The following statements I would hope are not controversial and sum up the majority of the major issues that changes to the the regulatory environment are attempting to address.
- The liabilities of major Financial institutions must be underwritten by assets with a surplus for sustained periods of stress.
- Advice and remuneration for it must be transparent, fit for purpose and economically appropriate.
- Retail consumers must be protected to a higher degree than Professionals and Institutions in their dealing in the financial markets.
- Market practitioners must exhibit high standards of Professional integrity and accountability if they do not.
- Consumers must be more educated in their understanding of the Financial markets and the relationship between risk and reward.
All to often the antidote to make the product or transaction more attractive will manifest itself as an increase in risk. Products and the underlying transactions in the whole are a provision of services, whether it be a combination of professional management aimed at growing or preserving wealth, matching an outcome to a need through advice or valuing, reporting and safekeeping. In the regulated world there is also an element of Fiduciary oversight and redress. As with any manufacturing industry the provision of such service comes at a cost which in turn covers the cost incurred by the service providers plus a realistic margin of profit. It is my contention that the regulatory cost and hurdles that exist before any product is launched creates a burden that influences the quality of the product and ultimately by extrapolation the choice of potential product available to the market.

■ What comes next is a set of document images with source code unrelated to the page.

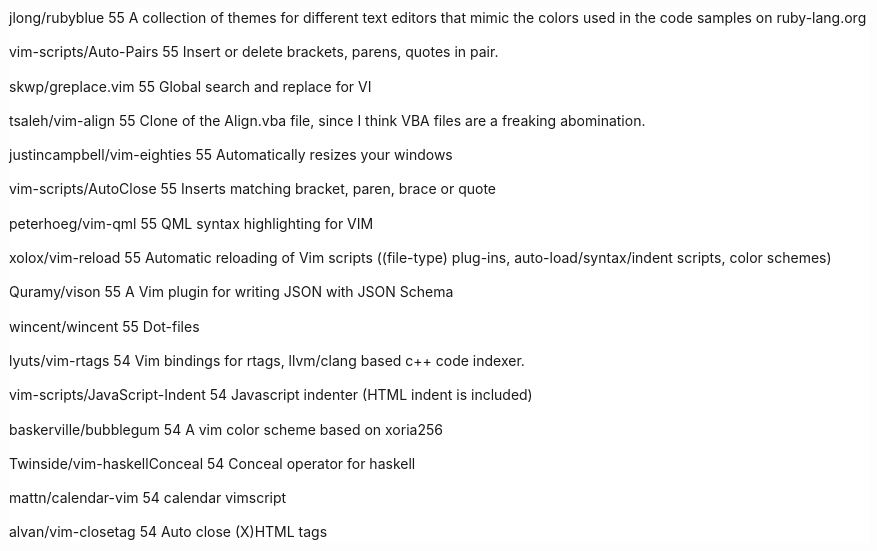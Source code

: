
jlong/rubyblue                             55
A collection of themes for different text editors that mimic the colors used in the code samples on ruby-lang.org


vim-scripts/Auto-Pairs                     55
Insert or delete brackets, parens, quotes in pair.


skwp/greplace.vim                          55
Global search and replace for VI


tsaleh/vim-align                           55
Clone of the Align.vba file, since I think VBA files are a freaking abomination.


justincampbell/vim-eighties                55
Automatically resizes your windows


vim-scripts/AutoClose                      55
Inserts matching bracket, paren, brace or quote


peterhoeg/vim-qml                          55
QML syntax highlighting for VIM


xolox/vim-reload                           55
Automatic reloading of Vim scripts ((file-type) plug-ins, auto-load/syntax/indent scripts, color schemes)


Quramy/vison                               55
A Vim plugin for writing JSON with JSON Schema


wincent/wincent                            55
Dot-files


lyuts/vim-rtags                            54
Vim bindings for rtags, llvm/clang based c++ code indexer.


vim-scripts/JavaScript-Indent              54
Javascript indenter (HTML indent is included)


baskerville/bubblegum                      54
A vim color scheme based on xoria256


Twinside/vim-haskellConceal                54
Conceal operator for haskell


mattn/calendar-vim                         54
calendar vimscript


alvan/vim-closetag                         54
Auto close (X)HTML tags
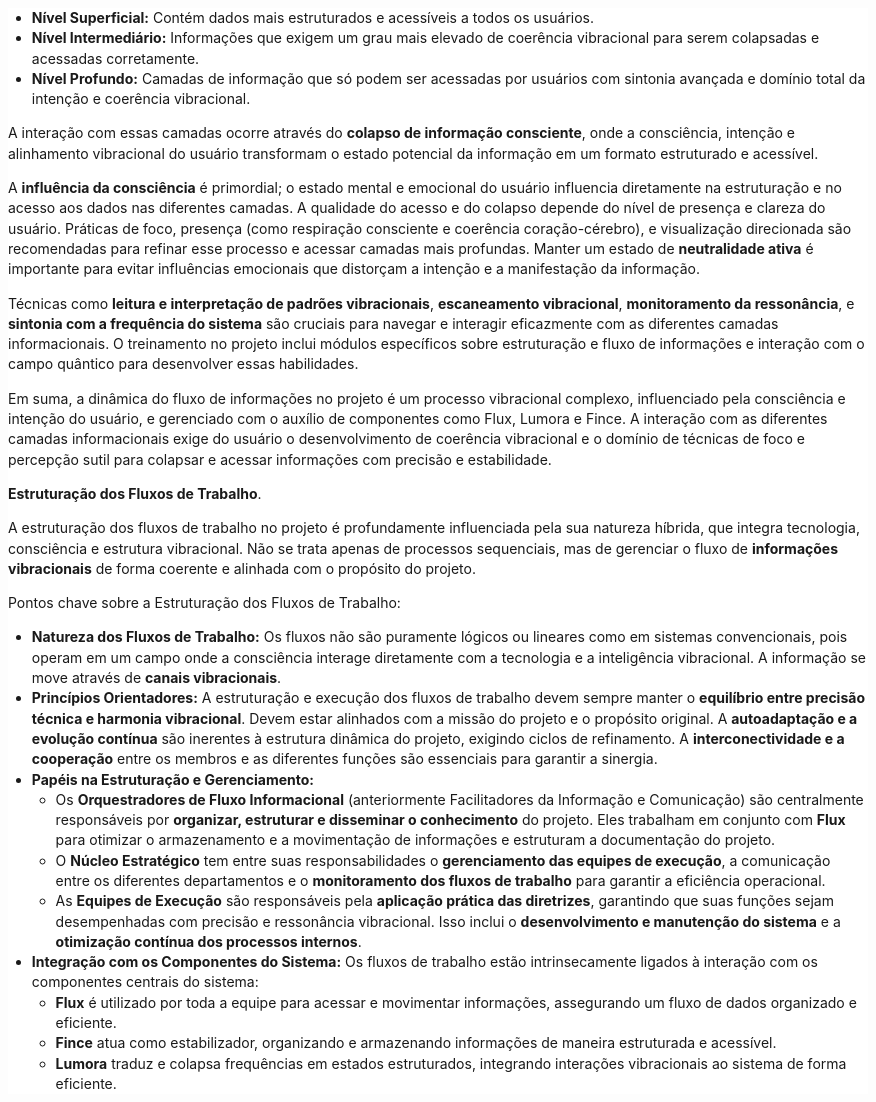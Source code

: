 - **Nível Superficial:** Contém dados mais estruturados e acessíveis a todos os usuários.
- **Nível Intermediário:** Informações que exigem um grau mais elevado de coerência vibracional para serem colapsadas e acessadas corretamente.
- **Nível Profundo:** Camadas de informação que só podem ser acessadas por usuários com sintonia avançada e domínio total da intenção e coerência vibracional.

A interação com essas camadas ocorre através do **colapso de informação consciente**, onde a consciência, intenção e alinhamento vibracional do usuário transformam o estado potencial da informação em um formato estruturado e acessível.

A **influência da consciência** é primordial; o estado mental e emocional do usuário influencia diretamente na estruturação e no acesso aos dados nas diferentes camadas. A qualidade do acesso e do colapso depende do nível de presença e clareza do usuário. Práticas de foco, presença (como respiração consciente e coerência coração-cérebro), e visualização direcionada são recomendadas para refinar esse processo e acessar camadas mais profundas. Manter um estado de **neutralidade ativa** é importante para evitar influências emocionais que distorçam a intenção e a manifestação da informação.

Técnicas como **leitura e interpretação de padrões vibracionais**, **escaneamento vibracional**, **monitoramento da ressonância**, e **sintonia com a frequência do sistema** são cruciais para navegar e interagir eficazmente com as diferentes camadas informacionais. O treinamento no projeto inclui módulos específicos sobre estruturação e fluxo de informações e interação com o campo quântico para desenvolver essas habilidades.

Em suma, a dinâmica do fluxo de informações no projeto é um processo vibracional complexo, influenciado pela consciência e intenção do usuário, e gerenciado com o auxílio de componentes como Flux, Lumora e Fince. A interação com as diferentes camadas informacionais exige do usuário o desenvolvimento de coerência vibracional e o domínio de técnicas de foco e percepção sutil para colapsar e acessar informações com precisão e estabilidade.

**Estruturação dos Fluxos de Trabalho**.

A estruturação dos fluxos de trabalho no projeto é profundamente influenciada pela sua natureza híbrida, que integra tecnologia, consciência e estrutura vibracional. Não se trata apenas de processos sequenciais, mas de gerenciar o fluxo de **informações vibracionais** de forma coerente e alinhada com o propósito do projeto.

Pontos chave sobre a Estruturação dos Fluxos de Trabalho:

- **Natureza dos Fluxos de Trabalho:** Os fluxos não são puramente lógicos ou lineares como em sistemas convencionais, pois operam em um campo onde a consciência interage diretamente com a tecnologia e a inteligência vibracional. A informação se move através de **canais vibracionais**.
- **Princípios Orientadores:** A estruturação e execução dos fluxos de trabalho devem sempre manter o **equilíbrio entre precisão técnica e harmonia vibracional**. Devem estar alinhados com a missão do projeto e o propósito original. A **autoadaptação e a evolução contínua** são inerentes à estrutura dinâmica do projeto, exigindo ciclos de refinamento. A **interconectividade e a cooperação** entre os membros e as diferentes funções são essenciais para garantir a sinergia.
- **Papéis na Estruturação e Gerenciamento:**
    - Os **Orquestradores de Fluxo Informacional** (anteriormente Facilitadores da Informação e Comunicação) são centralmente responsáveis por **organizar, estruturar e disseminar o conhecimento** do projeto. Eles trabalham em conjunto com **Flux** para otimizar o armazenamento e a movimentação de informações e estruturam a documentação do projeto.
    - O **Núcleo Estratégico** tem entre suas responsabilidades o **gerenciamento das equipes de execução**, a comunicação entre os diferentes departamentos e o **monitoramento dos fluxos de trabalho** para garantir a eficiência operacional.
    - As **Equipes de Execução** são responsáveis pela **aplicação prática das diretrizes**, garantindo que suas funções sejam desempenhadas com precisão e ressonância vibracional. Isso inclui o **desenvolvimento e manutenção do sistema** e a **otimização contínua dos processos internos**.
- **Integração com os Componentes do Sistema:** Os fluxos de trabalho estão intrinsecamente ligados à interação com os componentes centrais do sistema:
    - **Flux** é utilizado por toda a equipe para acessar e movimentar informações, assegurando um fluxo de dados organizado e eficiente.
    - **Fince** atua como estabilizador, organizando e armazenando informações de maneira estruturada e acessível.
    - **Lumora** traduz e colapsa frequências em estados estruturados, integrando interações vibracionais ao sistema de forma eficiente.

Finally and at the risk of becoming a latter day Canute myself I am firmly becoming an advocate of a return to "Caveat Emptor", the principle of buyer beware! It is probably the wrong time to suggest that protection should be relaxed in Financial services given the relative excesses and failings exhibited over the last decade and frankly back to the late 80's when the regulatory framework as we know it began, however the very real cost of regulatory intervention will become prohibitive if it is not already for most consumers seeking choice. Leviathan funds may be the only choice for those seeking investment or savings products, since the sheer size does give the benefit of scale efficiencies accommodating costs at a relatively low ratio to principal investment. All good you may think but only if the fund does what it says on the tin! As we know there is more than one FSA struggling with this issue and we certainly don't want retail investors seeking low volatility investment return and getting Horse meat instead!